Online trading has become one of the most popular ways to integrate financial ability and intelligence into the market in one of the most convenient and accessible vehicles for investing ever produced.

It is true that the digital age has indeed made our lives so much faster, and companies such as Weiss Finance have truly capitalized on the new forms of trading to provide one of the most stable and comprehensive platforms for budding and seasoned traders alike to make their trading dreams come true.

 The History of Online Trading

What people started off calling “investing online” soon came to be known as “online trading”. It is simply a process within which traders and investors will purchase and sell various securities through an electronic network, generally through a brokerage firm which has provided an online platform.

This innovative kind of trading and investing quickly became the accepted means for trade towards the end of the millennium in the late 90s. Today, there are many brokerage firms that offer online trading platforms.

Before online trading became a thing, obviously people were limited to placing orders through a relevant stockbroker. This would generally be accomplished by calling an office, or meeting with a stockbroker in person.

The relevant brokerage firm would then enter your order into their system, which was connected to exchanges and trading floors. It was only in 1985 that Trade*Plus began offering a retail trading platform through Compuserve and America Online.

In the beginning of the 90s, one of the founders of Trade*Plus initialized a new subsidiary company known as E*Trade Securities, Inc.
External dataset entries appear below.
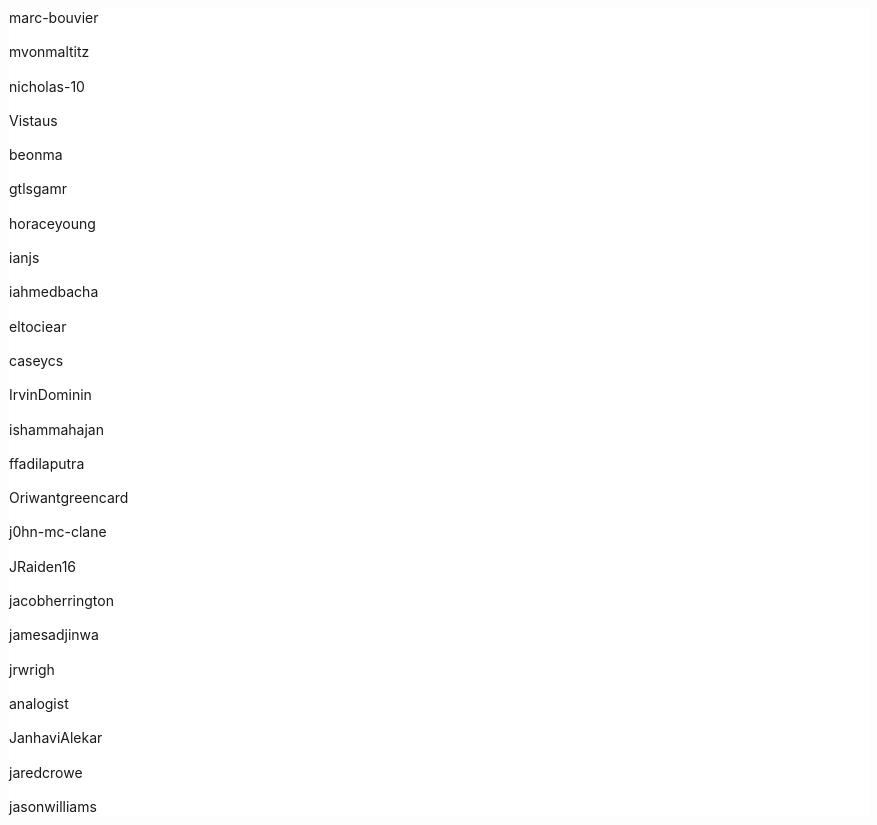   
marc-bouvier

  
mvonmaltitz

  
nicholas-10

  
Vistaus

  
beonma

  
gtlsgamr

  
horaceyoung

  
ianjs

  
iahmedbacha

  
eltociear

  
caseycs

  
IrvinDominin

  
ishammahajan

  
ffadilaputra

  
Oriwantgreencard

  
j0hn-mc-clane

  
JRaiden16

  
jacobherrington

  
jamesadjinwa

  
jrwrigh

  
analogist

  
JanhaviAlekar

  
jaredcrowe

  
jasonwilliams

  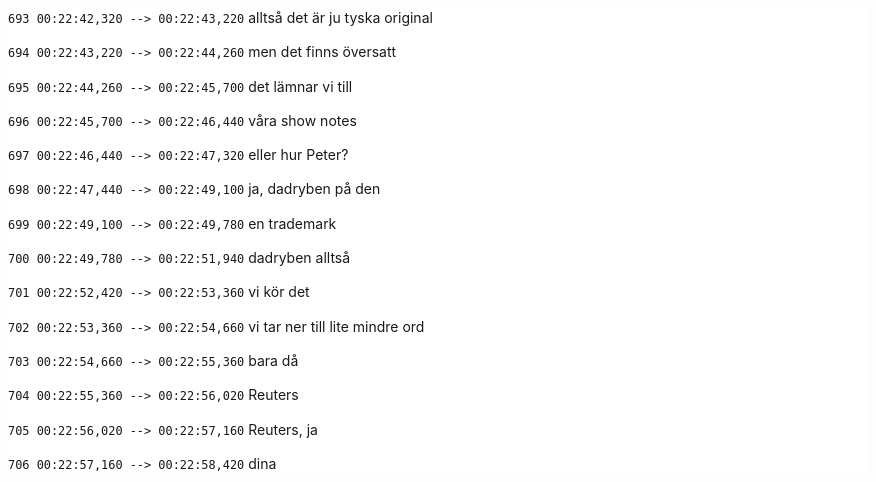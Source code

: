 

`693 00:22:42,320 --> 00:22:43,220`
alltså det är ju tyska original



`694 00:22:43,220 --> 00:22:44,260`
men det finns översatt



`695 00:22:44,260 --> 00:22:45,700`
det lämnar vi till



`696 00:22:45,700 --> 00:22:46,440`
våra show notes



`697 00:22:46,440 --> 00:22:47,320`
eller hur Peter?



`698 00:22:47,440 --> 00:22:49,100`
ja, dadryben på den



`699 00:22:49,100 --> 00:22:49,780`
en trademark



`700 00:22:49,780 --> 00:22:51,940`
dadryben alltså



`701 00:22:52,420 --> 00:22:53,360`
vi kör det



`702 00:22:53,360 --> 00:22:54,660`
vi tar ner till lite mindre ord



`703 00:22:54,660 --> 00:22:55,360`
bara då



`704 00:22:55,360 --> 00:22:56,020`
Reuters



`705 00:22:56,020 --> 00:22:57,160`
Reuters, ja



`706 00:22:57,160 --> 00:22:58,420`
dina
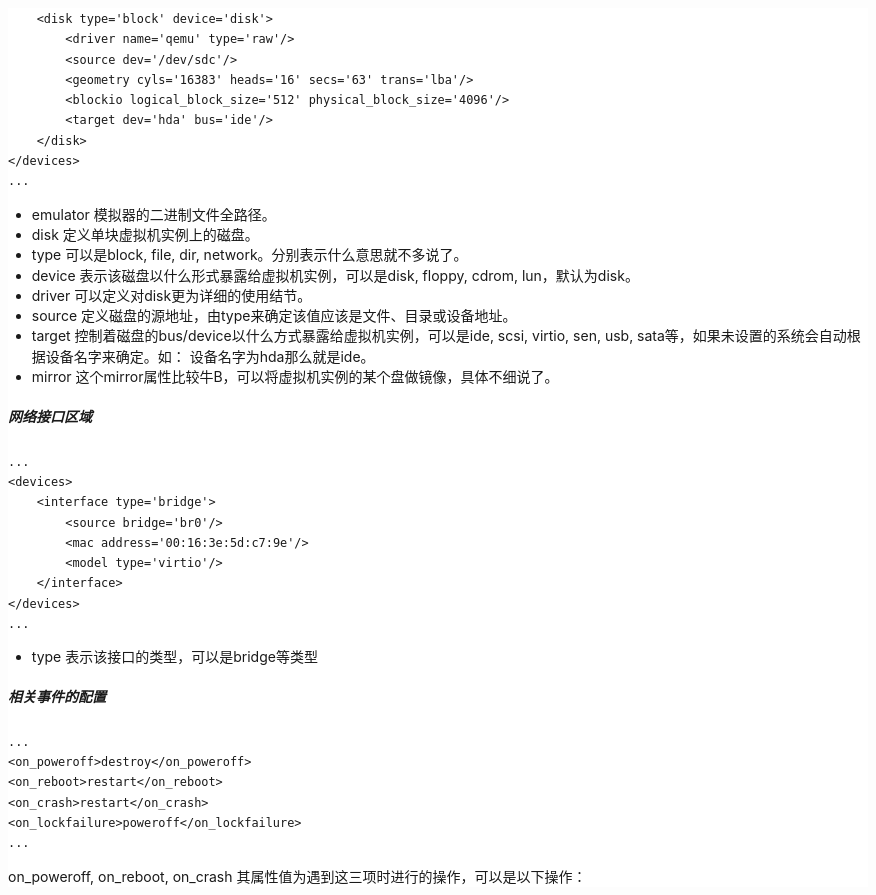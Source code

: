 	    <disk type='block' device='disk'>
	        <driver name='qemu' type='raw'/>
	        <source dev='/dev/sdc'/>
	        <geometry cyls='16383' heads='16' secs='63' trans='lba'/>
	        <blockio logical_block_size='512' physical_block_size='4096'/>
	        <target dev='hda' bus='ide'/>
	    </disk>
	</devices>
	...
*   emulator
	模拟器的二进制文件全路径。
*   disk
	定义单块虚拟机实例上的磁盘。
*   type
	可以是block, file, dir, network。分别表示什么意思就不多说了。
*   device
	表示该磁盘以什么形式暴露给虚拟机实例，可以是disk, floppy, cdrom, lun，默认为disk。
*   driver
	可以定义对disk更为详细的使用结节。
*   source
	定义磁盘的源地址，由type来确定该值应该是文件、目录或设备地址。
*   target
	控制着磁盘的bus/device以什么方式暴露给虚拟机实例，可以是ide, scsi, virtio, sen, usb, sata等，如果未设置的系统会自动根据设备名字来确定。如： 设备名字为hda那么就是ide。
*   mirror
	这个mirror属性比较牛B，可以将虚拟机实例的某个盘做镜像，具体不细说了。

##### 网络接口区域

	...
	<devices>
	    <interface type='bridge'>
	        <source bridge='br0'/>
	        <mac address='00:16:3e:5d:c7:9e'/>
	        <model type='virtio'/>
	    </interface>
	</devices>
	...
*   type
	表示该接口的类型，可以是bridge等类型


##### 相关事件的配置

    ...
    <on_poweroff>destroy</on_poweroff>
    <on_reboot>restart</on_reboot>
    <on_crash>restart</on_crash>
    <on_lockfailure>poweroff</on_lockfailure>
    ...

on_poweroff, on_reboot, on_crash
其属性值为遇到这三项时进行的操作，可以是以下操作：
By August 1994, investing online was now starting to see a lot of growth and development.

Some Real Developments

 It was in 1994 that K. Aufhauser & Company, Inc. finally provided a medium advanced enough to permit the first form of online trading which was known as “WealthWEB”. Such an investment allowed for the proper development of online trading towards our modern understandings of internet-based market activity.

Then there was also they nifty electronic communication network, which allowed the direct trading between investors.

Investors and traders could suddenly bypass the middleman and skip the whole process involving contacting the stock broker. You could now just punch in your order using the internet. That is not to say, however that brokers were completely cut out – far from it. You still had to go through the right channels in order for your transactions to be approved.

The Price of Freedom

Obviously the market would get out of hand if things were not being regulated by the proper authorities – and an economic cataclysm could easily result from the wanton mismanagement of stock trading through a medium as infinitely accessible as the internet could easily lead to chaos if people were left to their own devices.

Stockbrokers still need to protect their good name, and have a duty to regulate the market, making sure that unlawful activity does not permeate  into the civil and decent proceedings of standard market activity.

Knowing how volatile the more unsavory forces of the internet can be, the powers that be in the market and online trading development began implementing security software and measures in general that would ensure that nefarious hackers and the like could never break into linking servers.

Different Names, Same Processes

In the United States, online brokers are known as discount brokers. In Asia and Europe, an online broker is known as a high-net-worth individual. Such a high level of popularity can be linked to the quick and simple nature of online order fulfilling.

Then there are also the far cheaper rates seen with online trading, as opposed to those witnessed with real life brokers. Such affordable rates will obviously influence more people to go for the online choice.

Within the United States, you will generally need to have a fair amount of capital put aside in order to deal with the various firms and their fees. Obviously the more notable and established firms will charge even higher rates.

With such sophisticated digital tools available to the common person, one could almost say that physical firms and their agents are now no longer as needed as they were in the 20th century.